Task
Word for word, restate each of the entries below, and drop every picture.

——————————

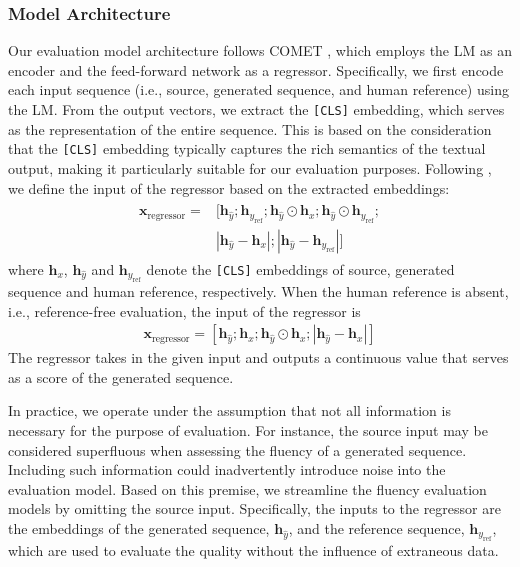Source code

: \documentclass[lettersize,journal]{IEEEtran}
\begin{document}
\subsubsection{Model Architecture}
\label{sec:model-arch}
Our evaluation model architecture follows COMET \cite{rei2020comet}, which employs the LM as an encoder and the feed-forward network as a regressor. Specifically, we first encode each input sequence (i.e., source, generated sequence, and human reference) using the LM. From the output vectors, we extract the \texttt{[CLS]} embedding, which serves as the representation of the entire sequence. This is based on the consideration that the \texttt{[CLS]} embedding typically captures the rich semantics of the textual output, making it particularly suitable for our evaluation purposes. Following \cite{shimanaka2018ruse}, we define the input of the regressor based on the extracted embeddings:
\begin{eqnarray}
		\begin{aligned}
		\bm{x}_{\mathrm{regressor}}=&[\bm{h}_{\hat{y}};\bm{h}_{y_{\mathrm{ref}}};\bm{h}_{\hat{y}}\odot\bm{h}_{x};\bm{h}_{\hat{y}}\odot\bm{h}_{y_{\mathrm{ref}}};\\&|\bm{h}_{\hat{y}}-\bm{h}_{x}|;|\bm{h}_{\hat{y}}-\bm{h}_{y_{\mathrm{ref}}}|]
		\end{aligned}
\end{eqnarray}
where $\bm{h}_{x}$, $\bm{h}_{\hat{y}}$ and $\bm{h}_{y_{\mathrm{ref}}}$ denote the \texttt{[CLS]} embeddings of source, generated sequence and human reference, respectively. 
When the human reference is absent, i.e., reference-free evaluation, the input of the regressor is
\begin{eqnarray}
		\bm{x}_{\mathrm{regressor}}=[\bm{h}_{\hat{y}};\bm{h}_{x};\bm{h}_{\hat{y}}\odot\bm{h}_{x};|\bm{h}_{\hat{y}}-\bm{h}_{x}|]
\end{eqnarray}
The regressor takes in the given input and outputs a continuous value that serves as a score of the generated sequence. 

In practice, we operate under the assumption that not all information is necessary for the purpose of evaluation. For instance, the source input may be considered superfluous when assessing the fluency of a generated sequence. Including such information could inadvertently introduce noise into the evaluation model. Based on this premise, we streamline the fluency evaluation models by omitting the source input. Specifically, the inputs to the regressor are the embeddings of the generated sequence, $\bm{h}_{\hat{y}}$, and the reference sequence, $\bm{h}_{y_{\mathrm{ref}}}$, which are used to evaluate the quality without the influence of extraneous data.
\end{document}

——————————

Result of this exercise
Source code

: \documentclass[lettersize,journal]{IEEEtran}
\begin{document}
\subsubsection{Model Architecture}
\label{sec:model-arch}
Our evaluation model architecture follows COMET \cite{rei2020comet}, which employs the LM as an encoder and the feed-forward network as a regressor. Specifically, we first encode each input sequence (i.e., source, generated sequence, and human reference) using the LM. From the output vectors, we extract the \texttt{[CLS]} embedding, which serves as the representation of the entire sequence. This is based on the consideration that the \texttt{[CLS]} embedding typically captures the rich semantics of the textual output, making it particularly suitable for our evaluation purposes. Following \cite{shimanaka2018ruse}, we define the input of the regressor based on the extracted embeddings:
\begin{eqnarray}
		\begin{aligned}
		\bm{x}_{\mathrm{regressor}}=&[\bm{h}_{\hat{y}};\bm{h}_{y_{\mathrm{ref}}};\bm{h}_{\hat{y}}\odot\bm{h}_{x};\bm{h}_{\hat{y}}\odot\bm{h}_{y_{\mathrm{ref}}};\\&|\bm{h}_{\hat{y}}-\bm{h}_{x}|;|\bm{h}_{\hat{y}}-\bm{h}_{y_{\mathrm{ref}}}|]
		\end{aligned}
\end{eqnarray}
where $\bm{h}_{x}$, $\bm{h}_{\hat{y}}$ and $\bm{h}_{y_{\mathrm{ref}}}$ denote the \texttt{[CLS]} embeddings of source, generated sequence and human reference, respectively. 
When the human reference is absent, i.e., reference-free evaluation, the input of the regressor is
\begin{eqnarray}
		\bm{x}_{\mathrm{regressor}}=[\bm{h}_{\hat{y}};\bm{h}_{x};\bm{h}_{\hat{y}}\odot\bm{h}_{x};|\bm{h}_{\hat{y}}-\bm{h}_{x}|]
\end{eqnarray}
The regressor takes in the given input and outputs a continuous value that serves as a score of the generated sequence. 

In practice, we operate under the assumption that not all information is necessary for the purpose of evaluation. For instance, the source input may be considered superfluous when assessing the fluency of a generated sequence. Including such information could inadvertently introduce noise into the evaluation model. Based on this premise, we streamline the fluency evaluation models by omitting the source input. Specifically, the inputs to the regressor are the embeddings of the generated sequence, $\bm{h}_{\hat{y}}$, and the reference sequence, $\bm{h}_{y_{\mathrm{ref}}}$, which are used to evaluate the quality without the influence of extraneous data.
\end{document}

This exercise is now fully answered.